Perfect. Thank you. Just to get a sense of sort of the modeling in the shorter term here, you are saying that you want to expand your revenue share agreements, and also just sort of considering the, the impact, from the NDC growth being down more than the top line currently, just in, in terms of, I mean, what we can expect for, for the revenue share deals upcoming when we have seen, I mean, pretty slow NDCs. Is that sort of, I mean, because of the lower demand at the moment, or are you focusing more on, on high-value players? Just also on the paid media focus that you put out, just wanted to get a sense of the, the dynamics there as well. Are you going for hybrid or revenue share deals, or, or is that CPA focused?

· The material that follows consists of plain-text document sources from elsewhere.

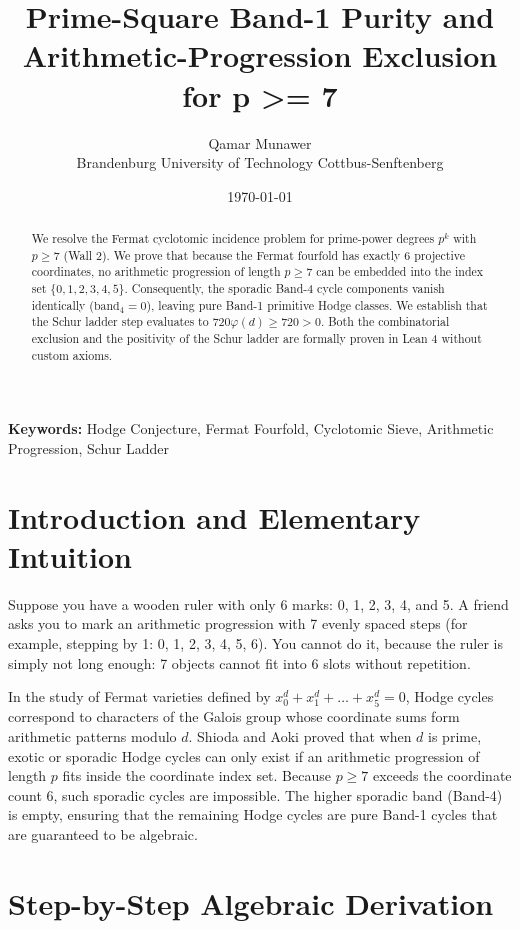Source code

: \documentclass[11pt,a4paper]{article}
\title{\textbf{Prime-Square Band-1 Purity and Arithmetic-Progression Exclusion for p >= 7}}
\author{Qamar Munawer \\ Brandenburg University of Technology Cottbus-Senftenberg}
\date{\today}
\theoremstyle{definition}
\begin{document}
\maketitle

\begin{abstract}
We resolve the Fermat cyclotomic incidence problem for prime-power degrees $p^k$ with $p \ge 7$ (Wall 2). We prove that because the Fermat fourfold has exactly 6 projective coordinates, no arithmetic progression of length $p \ge 7$ can be embedded into the index set $\{0, 1, 2, 3, 4, 5\}$. Consequently, the sporadic Band-4 cycle components vanish identically ($\mathrm{band}_4 = 0$), leaving pure Band-1 primitive Hodge classes. We establish that the Schur ladder step evaluates to $720 \varphi(d) \ge 720 > 0$. Both the combinatorial exclusion and the positivity of the Schur ladder are formally proven in Lean 4 without custom axioms.
\end{abstract}

\vspace{1em}
\noindent\textbf{Keywords:} Hodge Conjecture, Fermat Fourfold, Cyclotomic Sieve, Arithmetic Progression, Schur Ladder

\section{Introduction and Elementary Intuition}

Suppose you have a wooden ruler with only 6 marks: 0, 1, 2, 3, 4, and 5. A friend asks you to mark an arithmetic progression with 7 evenly spaced steps (for example, stepping by 1: 0, 1, 2, 3, 4, 5, 6). You cannot do it, because the ruler is simply not long enough: 7 objects cannot fit into 6 slots without repetition.

In the study of Fermat varieties defined by $x_0^d + x_1^d + \dots + x_5^d = 0$, Hodge cycles correspond to characters of the Galois group whose coordinate sums form arithmetic patterns modulo $d$. Shioda and Aoki proved that when $d$ is prime, exotic or sporadic Hodge cycles can only exist if an arithmetic progression of length $p$ fits inside the coordinate index set. Because $p \ge 7$ exceeds the coordinate count 6, such sporadic cycles are impossible. The higher sporadic band (Band-4) is empty, ensuring that the remaining Hodge cycles are pure Band-1 cycles that are guaranteed to be algebraic.


\section{Step-by-Step Algebraic Derivation}
\end{document}
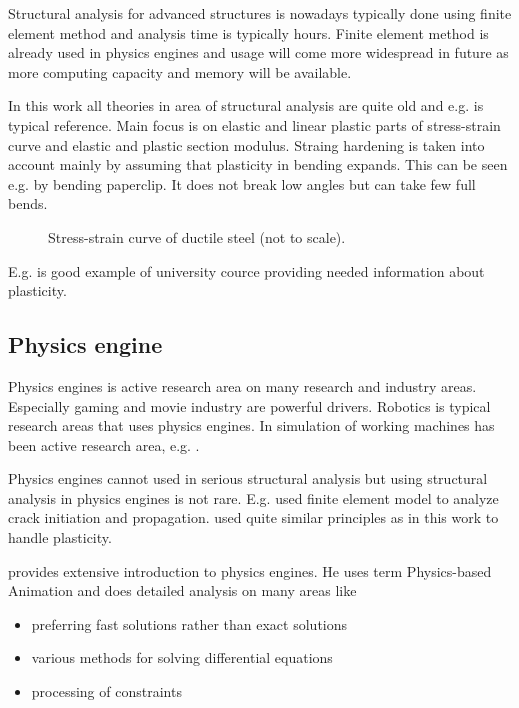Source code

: Structural analysis for advanced structures is nowadays typically done using finite element method and 
analysis time is typically hours. Finite element method is already used in physics engines and usage will come 
more widespread in future as more computing capacity and memory will be available.

In this work all theories in area of structural analysis are quite old and e.g. 
\cite{timoshenko} is typical reference. Main focus is on elastic and 
linear plastic parts of stress-strain curve and elastic and plastic section modulus.
Straing hardening is taken into account mainly by assuming that plasticity in bending expands.
This can be seen e.g. by bending paperclip. It does not break low angles but can take few full bends.

\begin{figure}[htb!]
\centering
{}
\caption{Stress-strain curve of ductile steel (not to scale).}
\label{fig:areas}
\end{figure}

E.g. \cite{camp} is good example of university cource providing needed information about plasticity.

\subsection{Physics engine}

Physics engines is active research area on many research and industry areas.
Especially gaming and movie industry are powerful drivers.
Robotics is typical research areas that uses physics engines.
In \lut simulation of working machines has been active research area, e.g. \cite{moisio.thesis}.

Physics engines cannot used in serious structural analysis but using structural analysis in physics engines is not rare.  
E.g. \cite{Obrien:1999:GMA} used finite element model to analyze crack initiation and propagation.
\cite{cg1988} used quite similar principles as in this work to handle plasticity. 

\cite{erleben.thesis} provides extensive introduction to physics engines. 
He uses term Physics-based Animation and does detailed analysis on many areas like
\begin{itemize}
\item preferring fast solutions rather than exact solutions
\item various methods for solving differential equations
\item processing of constraints
\end{itemize}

I'm just trying to get a sense of what we can expect for the margin in the coming few quarters. Thanks.
Certainly. We are always focused on high-value player, because that is what the operators are put in the highest demand. We have seen a decline in NDCs currently. That is also part for us, as part of the way we cycle in our seasonality. We have seen increased competition, they are using tools to gain some of those NDCs and target those, where we target is to hold the highest value ones, which again, brings us the greatest return on that investment. Adding paid media and the media partnerships ourselves, which we've been carefully selecting those which will amplify our position and not just dilute it or compete against our own strong organic positions.

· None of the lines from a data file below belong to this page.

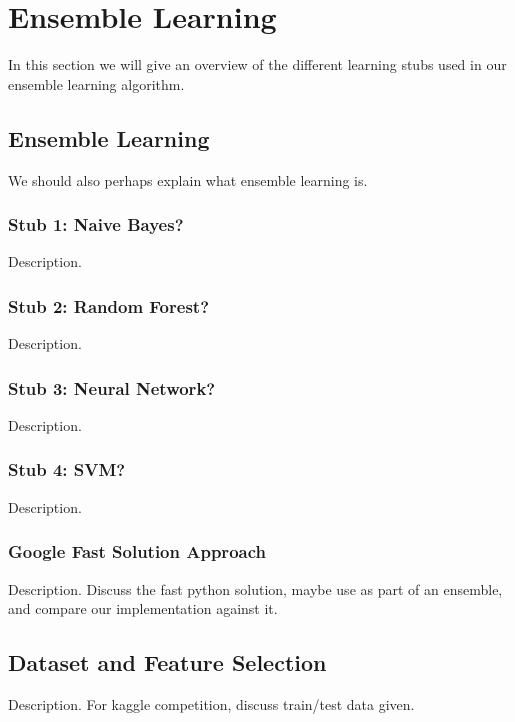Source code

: \documentclass{article} %
\begin{document}
\section{Ensemble Learning}

In this section we will give an overview of the different learning stubs used in our ensemble learning algorithm.

\subsection{Ensemble Learning}

We should also perhaps explain what ensemble learning is.

\subsubsection{Stub 1: Naive Bayes?}

Description.

\subsubsection{Stub 2: Random Forest?}

Description.

\subsubsection{Stub 3: Neural Network?}

Description.

\subsubsection{Stub 4: SVM?}

Description.

\subsubsection{Google Fast Solution Approach}

Description. Discuss the fast python solution, maybe use as part of an ensemble, and compare our implementation against it.

\subsection{Dataset and Feature Selection} %

Description. For kaggle competition, discuss train/test data given.
\end{document}
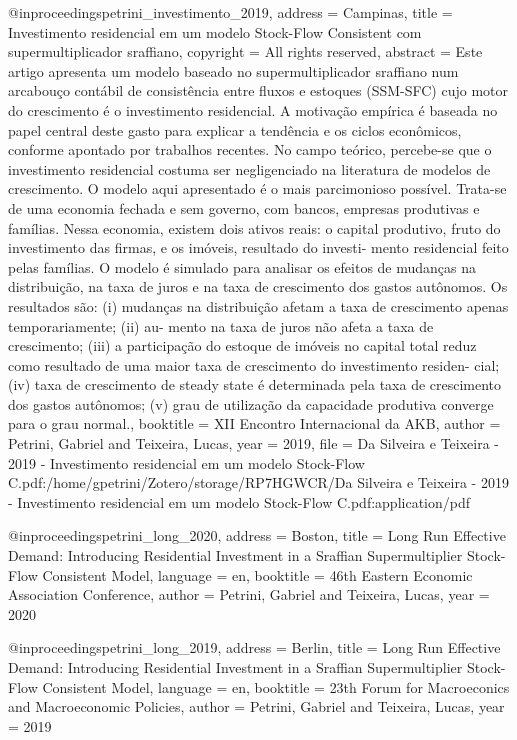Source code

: @inproceedings{petrini_investimento_2019,
  address = {Campinas},
  title = {Investimento residencial em um modelo {Stock}-{Flow} {Consistent} com supermultiplicador sraffiano},
  copyright = {All rights reserved},
  abstract = {Este artigo apresenta um modelo baseado no supermultiplicador sraffiano num arcabouço contábil
   de consistência entre fluxos e estoques (SSM-SFC) cujo motor do crescimento é o investimento
   residencial. A motivação empírica é baseada no papel central deste gasto para explicar a tendência
   e os ciclos econômicos, conforme apontado por trabalhos recentes. No campo teórico, percebe-se
   que o investimento residencial costuma ser negligenciado na literatura de modelos de crescimento.
   O modelo aqui apresentado é o mais parcimonioso possível. Trata-se de uma economia fechada e
   sem governo, com bancos, empresas produtivas e famílias. Nessa economia, existem dois ativos
   reais: o capital produtivo, fruto do investimento das firmas, e os imóveis, resultado do investi-
   mento residencial feito pelas famílias. O modelo é simulado para analisar os efeitos de mudanças
   na distribuição, na taxa de juros e na taxa de crescimento dos gastos autônomos. Os resultados
   são: (i) mudanças na distribuição afetam a taxa de crescimento apenas temporariamente; (ii) au-
   mento na taxa de juros não afeta a taxa de crescimento; (iii) a participação do estoque de imóveis
   no capital total reduz como resultado de uma maior taxa de crescimento do investimento residen-
   cial; (iv) taxa de crescimento de steady state é determinada pela taxa de crescimento dos gastos
   autônomos; (v) grau de utilização da capacidade produtiva converge para o grau normal.},
  booktitle = {{XII} {Encontro} {Internacional} da {AKB}},
  author = {Petrini, Gabriel and Teixeira, Lucas},
  year = {2019},
  file = {Da Silveira e Teixeira - 2019 - Investimento residencial em um modelo Stock-Flow C.pdf:/home/gpetrini/Zotero/storage/RP7HGWCR/Da Silveira e Teixeira - 2019 - Investimento residencial em um modelo Stock-Flow C.pdf:application/pdf}
 }
 
 @inproceedings{petrini_long_2020,
  address = {Boston},
  title = {Long {Run} {Effective} {Demand}: {Introducing} {Residential} {Investment} in a {Sraffian} {Supermultiplier} {Stock}-{Flow} {Consistent} {Model}},
  language = {en},
  booktitle = {46th {Eastern} {Economic} {Association} {Conference}},
  author = {Petrini, Gabriel and Teixeira, Lucas},
  year = {2020}
 }
 
 @inproceedings{petrini_long_2019,
  address = {Berlin},
  title = {Long {Run} {Effective} {Demand}: {Introducing} {Residential} {Investment} in a {Sraffian} {Supermultiplier} {Stock}-{Flow} {Consistent} {Model}},
  language = {en},
  booktitle = {23th {Forum} for {Macroeconics} and {Macroeconomic} {Policies}},
  author = {Petrini, Gabriel and Teixeira, Lucas},
  year = {2019}
 }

Those are also going to be a combination of CPA and revenue share, as that is typically a deal by the operator and not by the specific channel by which we deliver. They expect, regardless of what channel we deliver, it will be the value that they are used to receiving from Catena Media.
All right. Just on increased focus on paid media should dampen the margin, I suppose, over the coming few quarters, and also the revenue share deals could weigh on top line just over the coming, let's say, 2-3 quarters. Am I correct in assuming that?

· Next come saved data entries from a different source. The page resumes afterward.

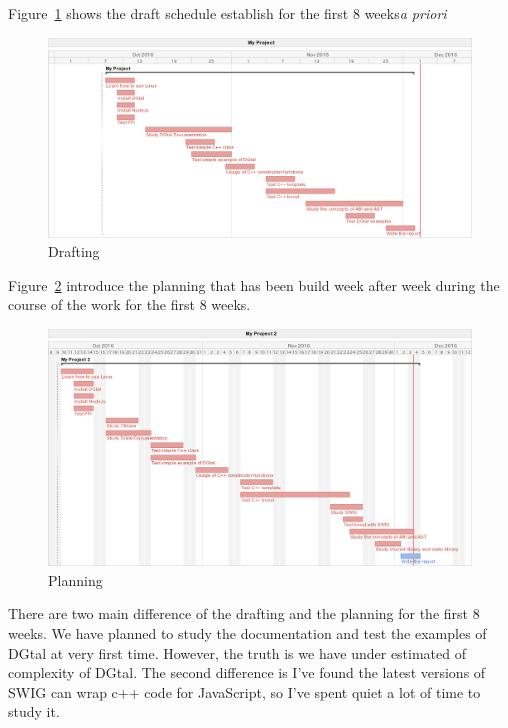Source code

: Figure~\ref{fig:Drafting} shows the draft schedule establish for the first 8 weeks\emph{a priori}

\begin{figure}
   \centering
      
  \includegraphics[scale=0.5]{Images/Gantt1.png}
  
   \caption{Drafting}
   \label{fig:Drafting}
\end{figure}

Figure~\ref{fig:Planning} introduce the planning that has been build week after week during the course of the work for the first 8 weeks.

\begin{figure}
   \centering
      \includegraphics[scale=0.5]{Images/Gantt2.png}
      \caption{Planning}
   \label{fig:Planning}
\end{figure}

There are two main difference of the drafting and the planning for the first 8 weeks. We have planned to study the documentation and test the examples of DGtal at very first time. However, the truth is we have under estimated of complexity of DGtal. The second difference is I've found the latest versions of SWIG can wrap c++ code for JavaScript, so I've spent quiet a lot of time to study it. 


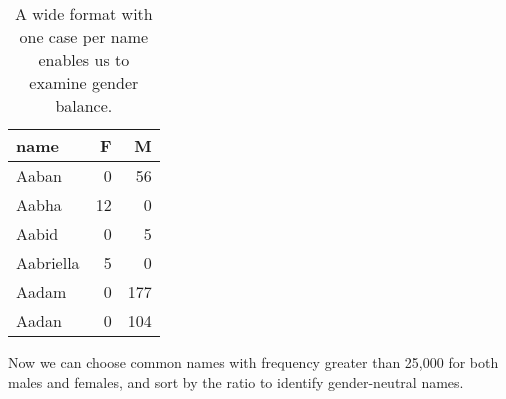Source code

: \documentclass[]{tufte-handout}
\newenvironment{Shaded}{}{}
\newcommand{\KeywordTok}[1]{\textcolor[rgb]{0.00,0.44,0.13}{\textbf{{#1}}}}
\newcommand{\DataTypeTok}[1]{\textcolor[rgb]{0.56,0.13,0.00}{{#1}}}
\newcommand{\DecValTok}[1]{\textcolor[rgb]{0.25,0.63,0.44}{{#1}}}
\newcommand{\StringTok}[1]{\textcolor[rgb]{0.25,0.44,0.63}{{#1}}}
\newcommand{\NormalTok}[1]{{#1}}
\theoremstyle{definition}
\theoremstyle{definition}
\theoremstyle{definition}
\theoremstyle{remark}
\begin{document}
\begin{Shaded}
\end{Shaded}

\begin{table}

\caption{\label{tab:unnamed-chunk-7}A wide format with one case per name enables us to examine gender balance.}
\centering
\begin{tabular}[t]{l|r|r}
\hline
name & F & M\\
\hline
Aaban & 0 & 56\\
\hline
Aabha & 12 & 0\\
\hline
Aabid & 0 & 5\\
\hline
Aabriella & 5 & 0\\
\hline
Aadam & 0 & 177\\
\hline
Aadan & 0 & 104\\
\hline
\end{tabular}
\end{table}

Now we can choose common names with frequency greater than 25,000 for
both males and females, and sort by the ratio to identify gender-neutral
names.

\begin{Shaded}
\end{Shaded}
\end{document}
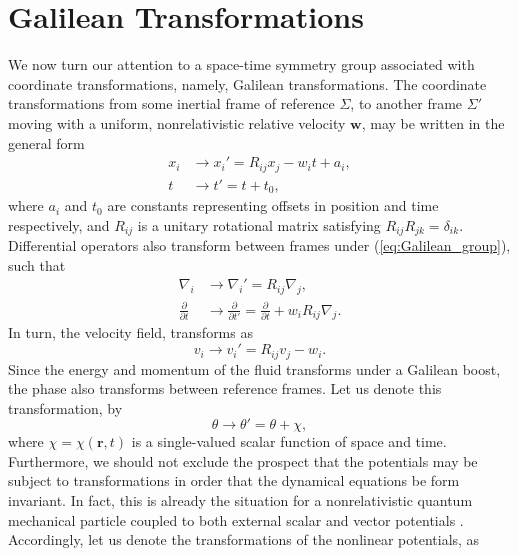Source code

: \documentclass[twocolumn, nofootinbib, nobibnotes, amsmath,amssymb,aps, pra, floatfix]{revtex4-1}
\renewcommand{\v}[1]{\ensuremath{\mathbf{#1}}} %
\newcommand{\pd}[2]{\frac{\partial #1}{\partial #2}} %
\begin{document}
\section{\label{sec:galilean}Galilean Transformations}
We now turn our attention to a space-time symmetry group associated with coordinate transformations, namely, Galilean transformations.
The coordinate transformations from some inertial frame of reference $\Sigma$, to another frame $\Sigma'$ moving with a uniform, nonrelativistic relative velocity $\v{w}$, may be written in the general form \cite{holland1995quantum,arnold2007mathematical,iro2015modern}
\begin{align}
  x_i&\rightarrow x_i'=R_{ij}x_j-w_it+a_i, \nonumber\\
  t&\rightarrow t'=t+t_0, \label{eq:Galilean_group}
\end{align}
where $a_i$ and $t_0$ are constants representing offsets in position and time respectively, and $R_{ij}$ is a unitary rotational matrix satisfying $R_{ij}R_{jk}=\delta_{ik}$.
Differential operators also transform between frames under (\ref{eq:Galilean_group}), such that 
\begin{align}
  \nabla_i&\rightarrow \nabla_i'=R_{ij}\nabla_j, \label{eq:differential_operator_transformation_galilean_space} \\
  \pd{}{t}&\rightarrow \pd{}{t'}=\pd{}{t}+w_iR_{ij}\nabla_j. \label{eq:differential_operator_transformation_galilean_time}
\end{align}
In turn, the velocity field, transforms as
\begin{equation}
  v_i\rightarrow v_i'=R_{ij}v_j-w_i.
  \label{eq:velocity_transformation_galilean}
\end{equation}
Since the energy and momentum of the fluid transforms under a Galilean boost, the phase also transforms between reference frames.
Let us denote this transformation, by
\begin{equation}
    \theta\rightarrow\theta'=\theta+\chi,
  \label{eq:phaseTransformationGalilean}
\end{equation}
where $\chi=\chi\left(\v{r},t\right)$ is a single-valued scalar function of space and time.
Furthermore, we should not exclude the prospect that the potentials may be subject to transformations in order that the dynamical equations be form invariant.
In fact, this is already the situation for a nonrelativistic quantum mechanical particle coupled to both external scalar and vector potentials \cite{takagi1991quantum,dewitt1957dynamical,brown1999galilean}. 
Accordingly, let us denote the transformations of the nonlinear potentials, as 
\end{document}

The revenue share deals will weigh on the top line over the coming quarters as we see that position increase for the long term. That is, that is definite. How much so depends on the speed of transition. We are trying to manage that. We've not gone all in on revenue share. Again, some of the operators deals are not there yet either. At the same time, we are pushing forward on those revenue share deals. In terms of paid media and these media partnerships, that does bring additional direct costs as there is a share to distribute of the revenues to these partners in those in those efforts.
Whether it be Google for the cost of paid media or whether it be the media partners that we're happy to work with, and they help us bring additional traffic, and we have to share in that. There will be additional costs on those streams. Again, we do still have a very strong core to our company anyways, of this organic search that we have maximized over these last few years and will continue to drive those positions. I think that helps us keep a higher overall margin mix.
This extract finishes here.